A NUMBER of Venezuelan migrants were among a group of 37 participants who graduated after completing a Sustainable Hydroponics Agricultural Programme for young Entrepreneurs (Shape) on Friday.
The programme initially a venture of the various police youth clubs was expanded with funding from the European Union's International Organisation for Migration (IOM).
Sgt Jacey Small of the Central Division's Community-Oriented Policing Section directed the programme.
A statement from the police on Saturday said the participants are now poised to become young agricultural entrepreneurs.
It ran from August to September and culminated with the participants getting certificates during a graduation ceremony held at the PSL Building, Couva.
They were trained in hydroponics and traditional agricultural methods, financial management and sales strategy.
Supt Subhash Ramkhelawan said police youth clubs are "still working with young people in the country to have positive change.”
"We understand the importance of proactively working with our young people and we are making a strong commitment to continue working with IOM through our TTPS police youth club organisation which officially started its movement in 1974."

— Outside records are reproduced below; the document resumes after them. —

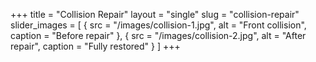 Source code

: +++
title = "Collision Repair"
layout = "single"
slug = "collision-repair"
slider_images = [
  { src = "/images/collision-1.jpg", alt = "Front collision", caption = "Before repair" },
  { src = "/images/collision-2.jpg", alt = "After repair", caption = "Fully restored" }
]
+++
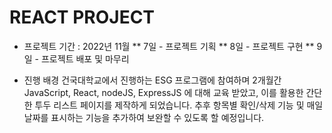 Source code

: # REACT PROJECT

* 프로젝트 기간 : 2022년 11월
  ** 7일 - 프로젝트 기획
  ** 8일 - 프로젝트 구현
  ** 9일 - 프로젝트 배포 및 마무리

* 진행 배경 
건국대학교에서 진행하는 ESG 프로그램에 참여하며 2개월간 JavaScript, React, nodeJS, ExpressJS 에 대해 교육 받았고, 이를 활용한 간단한 투두 리스트 페이지를 제작하게 되었습니다. 추후 항목별 확인/삭제 기능 및 매일 날짜를 표시하는 기능을 추가하여 보완할 수 있도록 할 예정입니다.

There are now over 100 established clubs with over 7,000 members.
Small, one of the coordinators, said the project will improve the lives of the participants and the wider communities.

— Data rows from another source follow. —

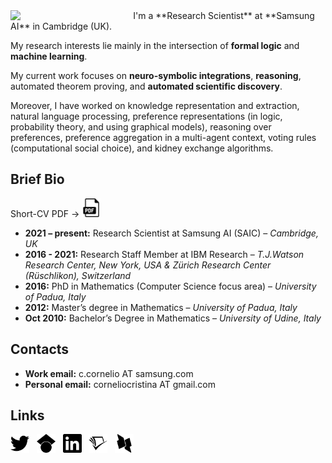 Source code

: <img align="left" src="figures/me.png" width="33%" style="margin-right:30px">
I'm a **Research Scientist** at **Samsung AI** in Cambridge (UK).

My research interests lie mainly in the intersection of **formal logic** and **machine learning**.

My current work focuses on **neuro-symbolic integrations**, **reasoning**, automated theorem proving, and **automated scientific discovery**.

Moreover, I have worked on knowledge representation and extraction, natural language processing, preference representations (in logic, probability theory, and using graphical models), reasoning over preferences, preference aggregation in a multi-agent context, voting rules (computational social choice), and kidney exchange algorithms. 
<br clear="left"/>

## Brief Bio 

Short-CV PDF &rarr; [<img height="30" width="30" src="figures/pdf.svg" />](documents/cv_short.pdf)

* **2021 – present:** Research Scientist at Samsung AI (SAIC) – *Cambridge, UK*
* **2016 - 2021:** Research Staff Member at IBM Research – *T.J.Watson Research Center, New York, USA & Zürich Research Center (Rüschlikon), Switzerland*
* **2016:** PhD in Mathematics (Computer Science focus area) – *University of Padua, Italy*
* **2012:** Master’s degree in Mathematics – *University of Padua, Italy*
* **Oct 2010:** Bachelor’s Degree in Mathematics – *University of Udine, Italy*


## Contacts
* **Work email:** c.cornelio AT samsung.com
* **Personal email:** corneliocristina AT gmail.com

## Links
[<img height="30" width="30" src="figures/twitter.svg" />](https://twitter.com/Cristina__C) &nbsp;
[<img height="30" width="30" src="figures/googlescholar.svg" />](https://scholar.google.com/citations?user=EP9lmrcAAAAJ&hl=en) &nbsp;
[<img height="30" width="30" src="figures/linkedin.svg" />](https://www.linkedin.com/in/cristina-cornelio-545a8a36/en-us) &nbsp;
[<img height="30" width="30" src="figures/semanticscholar.svg" />](https://www.semanticscholar.org/author/Cristina-Cornelio/2470518) &nbsp;
[<img height="30" width="30" src="figures/dblp.svg" />](https://dblp.uni-trier.de/pid/137/3340.html)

"The project, which will be an ongoing one, is targeting young people in the Central Division, providing alternative avenues to increase their capacity and providing an avenue to be self-sustainable while contributing to the greater good of their communities," Small said.
"What we are aiming to do is to ensure that young people can self-sustain, ensuring employment and tackling and addressing the issue of food security in the country. Although training ended the project is an ongoing one and it aims to be replicated throughout the Central Division and more so throughout TT."